▸ What the task asks
Retype each line below precisely and omit all images.
[Input records Boundary: Start]
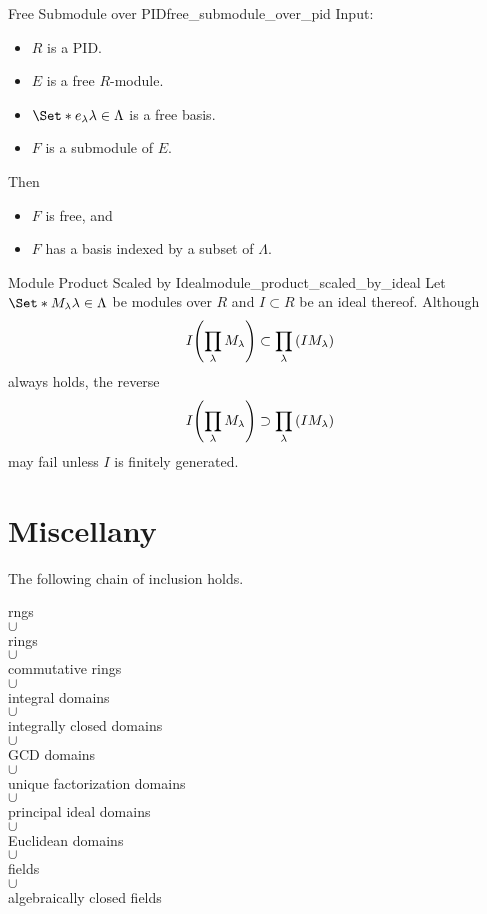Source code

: \documentclass{article}
\begin{document}
\begin{theorem}{Free Submodule over PID}{free_submodule_over_pid}
    Input:
    \begin{itemize}
        \item $R$ is a PID.
        \item $E$ is a free $R$-module.
        \item $\Set*{e_\lambda}{\lambda\in\Lambda}$ is a free basis.
        \item $F$ is a submodule of $E$.
    \end{itemize}
    Then
    \begin{itemize}
        \item $F$ is free, and
        \item $F$ has a basis indexed by a subset of $\Lambda$.
    \end{itemize}
\end{theorem}

\begin{counterexample}{Module Product Scaled by Ideal}{module_product_scaled_by_ideal}
    Let $\Set*{M_\lambda}{\lambda\in\Lambda}$ be modules over $R$ and $I\subset R$ be an ideal thereof.
    Although
    \[ I\qty(\prod_\lambda M_\lambda) \subset \prod_\lambda \qty(I M_\lambda) \]
    always holds, the reverse
    \[ I\qty(\prod_\lambda M_\lambda) \supset \prod_\lambda \qty(I M_\lambda) \]
    may fail unless $I$ is finitely generated.
\end{counterexample}

\section*{Miscellany}

The following chain of inclusion holds.
\begin{center}
    rngs \\
    $\cup$ \\
    rings \\
    $\cup$  \\
    commutative rings  \\
    $\cup$  \\
    integral domains \\
    $\cup$  \\
    integrally closed domains \\
    $\cup$  \\
    GCD domains \\
    $\cup$  \\
    unique factorization domains \\
    $\cup$  \\
    principal ideal domains \\
    $\cup$  \\
    Euclidean domains \\
    $\cup$  \\
    fields \\
    $\cup$  \\
    algebraically closed fields \\
\end{center}
\end{document}
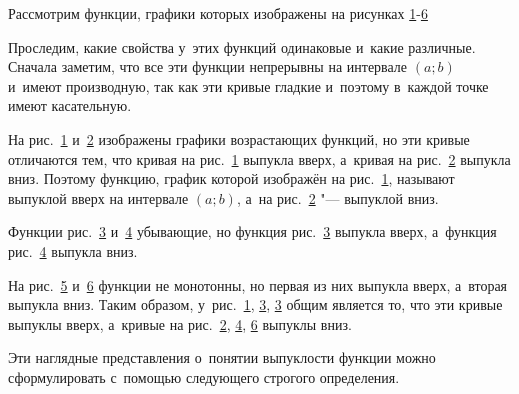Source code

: 
Рассмотрим функции, графики которых изображены на рисунках \ref{fig:5_6_5}-\ref{fig:5_6_10}

\begin{figure}\label{fig:5_6_5}
\end{figure}

\begin{figure}\label{fig:5_6_6}
\end{figure}

\begin{figure}\label{fig:5_6_7}
\end{figure}

\begin{figure}\label{fig:5_6_8}
\end{figure}

\begin{figure}\label{fig:5_6_9}
\end{figure}

\begin{figure}\label{fig:5_6_10}
\end{figure}

Проследим, какие свойства у~этих функций одинаковые и~какие различные.
Сначала заметим, что все эти функции непрерывны на интервале $(a; b)$ и~имеют производную,
так как эти кривые гладкие и~поэтому в~каждой точке имеют касательную.

На рис.\ \ref{fig:5_6_5} и~\ref{fig:5_6_6} изображены графики возрастающих функций,
но эти кривые отличаются тем, что кривая на рис.\ \ref{fig:5_6_5} выпукла вверх,
а~кривая на рис.\ \ref{fig:5_6_6} выпукла вниз. Поэтому функцию, график которой
изображён на рис.\ \ref{fig:5_6_5}, называют выпуклой вверх на интервале $(a; b)$,
а~на рис.\ \ref{fig:5_6_6} "--- выпуклой вниз.

Функции рис.\ \ref{fig:5_6_7} и~\ref{fig:5_6_8} убывающие,
но функция рис.\ \ref{fig:5_6_7} выпукла вверх, а~функция рис.\ \ref{fig:5_6_8} выпукла вниз.

На рис.\ \ref{fig:5_6_9} и~\ref{fig:5_6_10} функции не монотонны, но первая из них
выпукла вверх, а~вторая выпукла вниз.
Таким образом, у~рис.\ \ref{fig:5_6_5}, \ref{fig:5_6_7}, \ref{fig:5_6_7} общим
является то, что эти кривые выпуклы вверх,
а~кривые на рис.\ \ref{fig:5_6_6}, \ref{fig:5_6_8}, \ref{fig:5_6_10} выпуклы вниз.

Эти наглядные представления о~понятии выпуклости функции можно сформулировать
с~помощью следующего строгого определения.

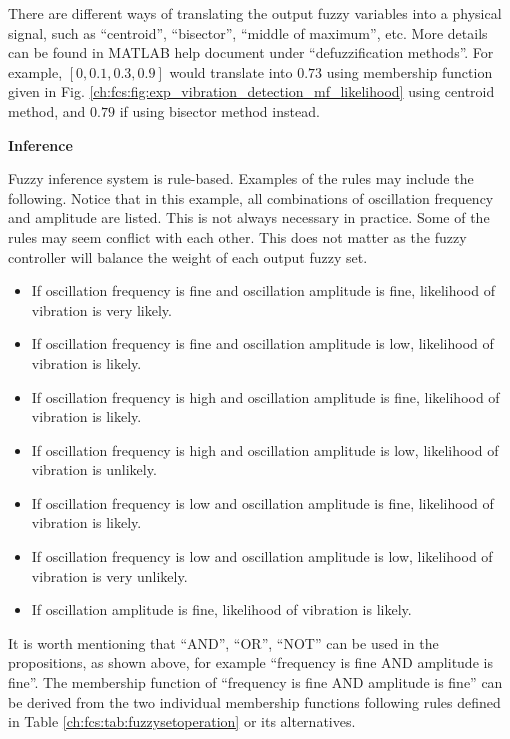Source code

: There are different ways of translating the output fuzzy variables into a physical signal, such as ``centroid'', ``bisector'', ``middle of maximum'', etc. More details can be found in MATLAB help document under ``defuzzification methods''. For example, $[0, 0.1, 0.3, 0.9]$ would translate into $0.73$ using membership function given in Fig. \ref{ch:fcs:fig:exp_vibration_detection_mf_likelihood} using centroid method, and $0.79$ if using bisector method instead.

\vspace{0.1in}
\noindent \textbf{Inference}
\vspace{0.1in}

Fuzzy inference system is rule-based. Examples of the rules may include the following. Notice that in this example, all combinations of oscillation frequency and amplitude are listed. This is not always necessary in practice. Some of the rules may seem conflict with each other. This does not matter as the fuzzy controller will balance the weight of each output fuzzy set.
\begin{itemize}
	\item If oscillation frequency is fine and oscillation amplitude is fine, likelihood of vibration is very likely.
	\item If oscillation frequency is fine and oscillation amplitude is low, likelihood of vibration is likely.
	\item If oscillation frequency is high and oscillation amplitude is fine, likelihood of vibration is likely.
	\item If oscillation frequency is high and oscillation amplitude is low, likelihood of vibration is unlikely.
	\item If oscillation frequency is low and oscillation amplitude is fine, likelihood of vibration is likely.
	\item If oscillation frequency is low and oscillation amplitude is low, likelihood of vibration is very unlikely.
	\item If oscillation amplitude is fine, likelihood of vibration is likely.
\end{itemize}

It is worth mentioning that ``AND'', ``OR'', ``NOT'' can be used in the propositions, as shown above, for example ``frequency is fine AND amplitude is fine''. The membership function of ``frequency is fine AND amplitude is fine'' can be derived from the two individual membership functions following rules defined in Table \ref{ch:fcs:tab:fuzzysetoperation} or its alternatives.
[Input records Boundary: End]
▸ Solution for this problem
Source code

: \documentclass{article}
\begin{document}
\begin{theorem}{Free Submodule over PID}{free_submodule_over_pid}
    Input:
    \begin{itemize}
        \item $R$ is a PID.
        \item $E$ is a free $R$-module.
        \item $\Set*{e_\lambda}{\lambda\in\Lambda}$ is a free basis.
        \item $F$ is a submodule of $E$.
    \end{itemize}
    Then
    \begin{itemize}
        \item $F$ is free, and
        \item $F$ has a basis indexed by a subset of $\Lambda$.
    \end{itemize}
\end{theorem}

\begin{counterexample}{Module Product Scaled by Ideal}{module_product_scaled_by_ideal}
    Let $\Set*{M_\lambda}{\lambda\in\Lambda}$ be modules over $R$ and $I\subset R$ be an ideal thereof.
    Although
    \[ I\qty(\prod_\lambda M_\lambda) \subset \prod_\lambda \qty(I M_\lambda) \]
    always holds, the reverse
    \[ I\qty(\prod_\lambda M_\lambda) \supset \prod_\lambda \qty(I M_\lambda) \]
    may fail unless $I$ is finitely generated.
\end{counterexample}

\section*{Miscellany}

The following chain of inclusion holds.
\begin{center}
    rngs \\
    $\cup$ \\
    rings \\
    $\cup$  \\
    commutative rings  \\
    $\cup$  \\
    integral domains \\
    $\cup$  \\
    integrally closed domains \\
    $\cup$  \\
    GCD domains \\
    $\cup$  \\
    unique factorization domains \\
    $\cup$  \\
    principal ideal domains \\
    $\cup$  \\
    Euclidean domains \\
    $\cup$  \\
    fields \\
    $\cup$  \\
    algebraically closed fields \\
\end{center}
\end{document}
Source code

: 
Рассмотрим функции, графики которых изображены на рисунках \ref{fig:5_6_5}-\ref{fig:5_6_10}

\begin{figure}\label{fig:5_6_5}
\end{figure}

\begin{figure}\label{fig:5_6_6}
\end{figure}

\begin{figure}\label{fig:5_6_7}
\end{figure}

\begin{figure}\label{fig:5_6_8}
\end{figure}

\begin{figure}\label{fig:5_6_9}
\end{figure}

\begin{figure}\label{fig:5_6_10}
\end{figure}

Проследим, какие свойства у~этих функций одинаковые и~какие различные.
Сначала заметим, что все эти функции непрерывны на интервале $(a; b)$ и~имеют производную,
так как эти кривые гладкие и~поэтому в~каждой точке имеют касательную.

На рис.\ \ref{fig:5_6_5} и~\ref{fig:5_6_6} изображены графики возрастающих функций,
но эти кривые отличаются тем, что кривая на рис.\ \ref{fig:5_6_5} выпукла вверх,
а~кривая на рис.\ \ref{fig:5_6_6} выпукла вниз. Поэтому функцию, график которой
изображён на рис.\ \ref{fig:5_6_5}, называют выпуклой вверх на интервале $(a; b)$,
а~на рис.\ \ref{fig:5_6_6} "--- выпуклой вниз.

Функции рис.\ \ref{fig:5_6_7} и~\ref{fig:5_6_8} убывающие,
но функция рис.\ \ref{fig:5_6_7} выпукла вверх, а~функция рис.\ \ref{fig:5_6_8} выпукла вниз.

На рис.\ \ref{fig:5_6_9} и~\ref{fig:5_6_10} функции не монотонны, но первая из них
выпукла вверх, а~вторая выпукла вниз.
Таким образом, у~рис.\ \ref{fig:5_6_5}, \ref{fig:5_6_7}, \ref{fig:5_6_7} общим
является то, что эти кривые выпуклы вверх,
а~кривые на рис.\ \ref{fig:5_6_6}, \ref{fig:5_6_8}, \ref{fig:5_6_10} выпуклы вниз.

Эти наглядные представления о~понятии выпуклости функции можно сформулировать
с~помощью следующего строгого определения.

Source code

: There are different ways of translating the output fuzzy variables into a physical signal, such as ``centroid'', ``bisector'', ``middle of maximum'', etc. More details can be found in MATLAB help document under ``defuzzification methods''. For example, $[0, 0.1, 0.3, 0.9]$ would translate into $0.73$ using membership function given in Fig. \ref{ch:fcs:fig:exp_vibration_detection_mf_likelihood} using centroid method, and $0.79$ if using bisector method instead.

\vspace{0.1in}
\noindent \textbf{Inference}
\vspace{0.1in}

Fuzzy inference system is rule-based. Examples of the rules may include the following. Notice that in this example, all combinations of oscillation frequency and amplitude are listed. This is not always necessary in practice. Some of the rules may seem conflict with each other. This does not matter as the fuzzy controller will balance the weight of each output fuzzy set.
\begin{itemize}
	\item If oscillation frequency is fine and oscillation amplitude is fine, likelihood of vibration is very likely.
	\item If oscillation frequency is fine and oscillation amplitude is low, likelihood of vibration is likely.
	\item If oscillation frequency is high and oscillation amplitude is fine, likelihood of vibration is likely.
	\item If oscillation frequency is high and oscillation amplitude is low, likelihood of vibration is unlikely.
	\item If oscillation frequency is low and oscillation amplitude is fine, likelihood of vibration is likely.
	\item If oscillation frequency is low and oscillation amplitude is low, likelihood of vibration is very unlikely.
	\item If oscillation amplitude is fine, likelihood of vibration is likely.
\end{itemize}

It is worth mentioning that ``AND'', ``OR'', ``NOT'' can be used in the propositions, as shown above, for example ``frequency is fine AND amplitude is fine''. The membership function of ``frequency is fine AND amplitude is fine'' can be derived from the two individual membership functions following rules defined in Table \ref{ch:fcs:tab:fuzzysetoperation} or its alternatives.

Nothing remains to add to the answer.